INSTRUCTIONS FOR THE TASK. Going through the records that follow, please count the lines with "Slide" in them and give only the count.
○ ○ ○ ○ ○ ○ ○
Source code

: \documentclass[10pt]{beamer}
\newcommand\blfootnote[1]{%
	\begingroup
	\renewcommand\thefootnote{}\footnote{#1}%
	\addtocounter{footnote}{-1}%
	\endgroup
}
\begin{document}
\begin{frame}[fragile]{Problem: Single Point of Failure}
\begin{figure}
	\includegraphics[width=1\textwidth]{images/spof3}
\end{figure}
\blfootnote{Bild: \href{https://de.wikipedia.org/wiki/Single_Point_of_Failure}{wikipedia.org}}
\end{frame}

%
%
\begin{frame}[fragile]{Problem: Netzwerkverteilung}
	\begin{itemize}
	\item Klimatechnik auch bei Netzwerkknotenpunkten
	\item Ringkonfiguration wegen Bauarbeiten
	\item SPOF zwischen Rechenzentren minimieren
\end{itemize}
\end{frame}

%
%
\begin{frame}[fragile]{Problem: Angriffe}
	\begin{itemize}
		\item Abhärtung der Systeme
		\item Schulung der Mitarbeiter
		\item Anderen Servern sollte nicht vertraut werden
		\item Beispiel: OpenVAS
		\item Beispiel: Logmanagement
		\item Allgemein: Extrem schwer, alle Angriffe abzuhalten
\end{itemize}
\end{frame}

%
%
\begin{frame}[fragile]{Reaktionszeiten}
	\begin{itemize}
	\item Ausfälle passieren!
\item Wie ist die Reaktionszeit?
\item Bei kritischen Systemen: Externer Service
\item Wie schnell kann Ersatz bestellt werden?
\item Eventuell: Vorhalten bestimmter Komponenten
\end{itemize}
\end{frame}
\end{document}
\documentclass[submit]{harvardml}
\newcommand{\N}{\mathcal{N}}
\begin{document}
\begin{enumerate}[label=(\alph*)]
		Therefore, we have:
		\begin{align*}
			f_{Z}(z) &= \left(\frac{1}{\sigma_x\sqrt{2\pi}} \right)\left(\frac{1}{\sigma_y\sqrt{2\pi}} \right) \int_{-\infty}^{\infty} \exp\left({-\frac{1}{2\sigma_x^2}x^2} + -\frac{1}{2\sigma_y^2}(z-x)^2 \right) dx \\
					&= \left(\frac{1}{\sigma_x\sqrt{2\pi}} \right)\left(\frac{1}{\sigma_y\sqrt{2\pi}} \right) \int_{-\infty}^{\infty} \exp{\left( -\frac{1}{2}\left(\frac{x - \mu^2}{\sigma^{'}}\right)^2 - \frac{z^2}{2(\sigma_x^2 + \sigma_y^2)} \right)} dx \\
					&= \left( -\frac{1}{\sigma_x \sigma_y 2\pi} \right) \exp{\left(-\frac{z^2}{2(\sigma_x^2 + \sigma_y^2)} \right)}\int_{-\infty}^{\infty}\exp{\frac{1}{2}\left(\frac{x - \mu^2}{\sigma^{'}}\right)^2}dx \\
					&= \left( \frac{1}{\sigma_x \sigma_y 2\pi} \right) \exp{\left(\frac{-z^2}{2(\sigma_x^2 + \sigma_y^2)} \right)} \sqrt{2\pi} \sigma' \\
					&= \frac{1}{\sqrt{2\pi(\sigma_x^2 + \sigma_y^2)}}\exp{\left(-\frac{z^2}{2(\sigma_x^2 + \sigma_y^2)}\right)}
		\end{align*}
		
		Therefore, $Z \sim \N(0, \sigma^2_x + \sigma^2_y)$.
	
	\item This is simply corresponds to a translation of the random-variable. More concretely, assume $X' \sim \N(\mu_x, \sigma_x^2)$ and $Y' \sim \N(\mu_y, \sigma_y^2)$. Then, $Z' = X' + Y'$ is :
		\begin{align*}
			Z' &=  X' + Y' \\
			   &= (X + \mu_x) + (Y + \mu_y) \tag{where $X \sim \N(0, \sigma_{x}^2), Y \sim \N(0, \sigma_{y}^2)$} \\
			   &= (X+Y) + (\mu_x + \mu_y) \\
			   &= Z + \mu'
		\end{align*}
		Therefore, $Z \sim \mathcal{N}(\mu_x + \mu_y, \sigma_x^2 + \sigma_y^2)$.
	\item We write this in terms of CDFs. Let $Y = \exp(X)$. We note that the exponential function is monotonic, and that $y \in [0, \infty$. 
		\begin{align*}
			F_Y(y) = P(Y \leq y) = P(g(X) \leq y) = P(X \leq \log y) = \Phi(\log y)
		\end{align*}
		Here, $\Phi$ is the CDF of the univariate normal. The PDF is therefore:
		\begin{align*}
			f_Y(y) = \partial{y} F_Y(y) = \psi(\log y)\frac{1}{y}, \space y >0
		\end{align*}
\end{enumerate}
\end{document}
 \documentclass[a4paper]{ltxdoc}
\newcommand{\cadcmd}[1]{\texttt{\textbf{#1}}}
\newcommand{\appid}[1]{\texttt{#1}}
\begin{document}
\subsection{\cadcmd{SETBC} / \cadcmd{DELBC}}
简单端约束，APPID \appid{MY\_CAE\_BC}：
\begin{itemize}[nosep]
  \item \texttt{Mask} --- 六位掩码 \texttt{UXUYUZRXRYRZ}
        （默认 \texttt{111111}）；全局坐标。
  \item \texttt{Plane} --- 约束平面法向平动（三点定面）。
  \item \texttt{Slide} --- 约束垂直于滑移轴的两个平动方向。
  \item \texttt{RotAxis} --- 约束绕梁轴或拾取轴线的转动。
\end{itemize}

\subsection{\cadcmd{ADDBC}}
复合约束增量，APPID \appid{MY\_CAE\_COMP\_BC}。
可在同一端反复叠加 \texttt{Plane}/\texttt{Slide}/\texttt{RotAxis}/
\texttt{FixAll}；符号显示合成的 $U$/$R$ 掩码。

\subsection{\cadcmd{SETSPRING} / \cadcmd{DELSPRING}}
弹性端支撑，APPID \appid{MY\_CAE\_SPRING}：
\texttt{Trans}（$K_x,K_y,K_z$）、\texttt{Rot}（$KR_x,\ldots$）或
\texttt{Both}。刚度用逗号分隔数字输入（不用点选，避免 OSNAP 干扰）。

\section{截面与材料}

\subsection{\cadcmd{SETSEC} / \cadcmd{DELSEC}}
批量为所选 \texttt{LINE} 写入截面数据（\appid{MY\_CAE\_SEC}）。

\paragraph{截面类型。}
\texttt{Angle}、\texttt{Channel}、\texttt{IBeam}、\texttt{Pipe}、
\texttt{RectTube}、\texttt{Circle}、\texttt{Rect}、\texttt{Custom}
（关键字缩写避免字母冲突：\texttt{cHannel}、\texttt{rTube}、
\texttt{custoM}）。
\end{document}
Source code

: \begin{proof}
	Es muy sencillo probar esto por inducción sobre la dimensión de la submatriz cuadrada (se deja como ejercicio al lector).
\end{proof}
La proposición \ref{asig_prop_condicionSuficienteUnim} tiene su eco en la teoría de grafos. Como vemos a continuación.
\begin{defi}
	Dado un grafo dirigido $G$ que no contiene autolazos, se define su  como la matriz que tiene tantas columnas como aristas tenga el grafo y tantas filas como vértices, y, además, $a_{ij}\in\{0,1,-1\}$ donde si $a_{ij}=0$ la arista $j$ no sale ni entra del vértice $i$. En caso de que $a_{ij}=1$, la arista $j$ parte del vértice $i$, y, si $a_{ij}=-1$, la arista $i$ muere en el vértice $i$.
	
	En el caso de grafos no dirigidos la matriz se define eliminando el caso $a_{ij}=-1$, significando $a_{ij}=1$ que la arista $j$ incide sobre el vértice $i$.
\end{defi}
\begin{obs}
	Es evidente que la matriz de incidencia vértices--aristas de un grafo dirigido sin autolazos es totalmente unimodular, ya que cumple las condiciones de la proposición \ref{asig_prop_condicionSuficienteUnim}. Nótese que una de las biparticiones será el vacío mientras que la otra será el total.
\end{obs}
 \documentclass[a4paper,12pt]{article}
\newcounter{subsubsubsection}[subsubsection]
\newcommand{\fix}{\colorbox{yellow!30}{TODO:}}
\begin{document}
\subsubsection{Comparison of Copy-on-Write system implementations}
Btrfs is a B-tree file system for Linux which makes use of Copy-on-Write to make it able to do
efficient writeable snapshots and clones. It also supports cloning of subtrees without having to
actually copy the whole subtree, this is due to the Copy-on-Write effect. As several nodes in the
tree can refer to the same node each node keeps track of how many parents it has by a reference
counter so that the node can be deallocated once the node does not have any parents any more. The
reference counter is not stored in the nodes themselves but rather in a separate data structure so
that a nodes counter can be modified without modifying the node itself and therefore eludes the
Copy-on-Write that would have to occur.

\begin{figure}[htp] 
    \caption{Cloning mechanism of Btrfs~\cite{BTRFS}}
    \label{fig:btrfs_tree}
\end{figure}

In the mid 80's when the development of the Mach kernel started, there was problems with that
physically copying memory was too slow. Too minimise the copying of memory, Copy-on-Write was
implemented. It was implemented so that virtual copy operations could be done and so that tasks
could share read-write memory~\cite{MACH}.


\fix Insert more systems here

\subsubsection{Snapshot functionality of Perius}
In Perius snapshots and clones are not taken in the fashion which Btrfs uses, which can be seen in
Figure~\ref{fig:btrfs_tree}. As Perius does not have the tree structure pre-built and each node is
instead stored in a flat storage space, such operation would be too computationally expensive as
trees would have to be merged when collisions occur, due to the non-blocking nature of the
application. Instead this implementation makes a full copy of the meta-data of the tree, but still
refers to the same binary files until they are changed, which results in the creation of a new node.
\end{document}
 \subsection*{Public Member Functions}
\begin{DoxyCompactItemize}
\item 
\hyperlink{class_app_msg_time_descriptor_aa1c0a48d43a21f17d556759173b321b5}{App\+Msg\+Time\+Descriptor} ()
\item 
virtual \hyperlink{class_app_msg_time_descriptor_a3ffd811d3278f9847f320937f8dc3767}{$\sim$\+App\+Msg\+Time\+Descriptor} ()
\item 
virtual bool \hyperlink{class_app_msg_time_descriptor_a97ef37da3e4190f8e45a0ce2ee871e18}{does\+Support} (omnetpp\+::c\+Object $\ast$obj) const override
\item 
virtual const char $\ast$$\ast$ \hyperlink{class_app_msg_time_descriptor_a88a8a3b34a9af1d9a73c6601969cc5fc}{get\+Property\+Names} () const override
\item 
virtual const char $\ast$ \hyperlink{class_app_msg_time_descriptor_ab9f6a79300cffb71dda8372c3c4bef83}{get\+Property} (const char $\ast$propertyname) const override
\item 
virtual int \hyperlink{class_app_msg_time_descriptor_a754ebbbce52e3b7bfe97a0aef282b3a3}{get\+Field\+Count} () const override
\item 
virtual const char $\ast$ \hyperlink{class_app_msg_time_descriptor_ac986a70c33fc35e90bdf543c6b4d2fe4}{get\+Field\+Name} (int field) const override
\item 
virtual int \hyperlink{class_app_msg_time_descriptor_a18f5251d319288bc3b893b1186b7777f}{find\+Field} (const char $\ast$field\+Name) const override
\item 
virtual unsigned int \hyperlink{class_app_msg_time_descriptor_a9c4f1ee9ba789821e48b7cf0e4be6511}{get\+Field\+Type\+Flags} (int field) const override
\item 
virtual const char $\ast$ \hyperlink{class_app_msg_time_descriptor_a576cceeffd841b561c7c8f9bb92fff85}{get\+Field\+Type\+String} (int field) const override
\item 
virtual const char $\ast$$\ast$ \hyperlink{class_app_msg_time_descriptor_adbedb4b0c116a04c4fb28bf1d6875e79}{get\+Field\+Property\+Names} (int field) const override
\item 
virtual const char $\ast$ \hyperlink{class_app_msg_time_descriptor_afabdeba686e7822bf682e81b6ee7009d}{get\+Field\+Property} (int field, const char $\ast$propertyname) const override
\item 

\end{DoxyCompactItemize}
○ ○ ○ ○ ○ ○ ○
THE ANSWER. 2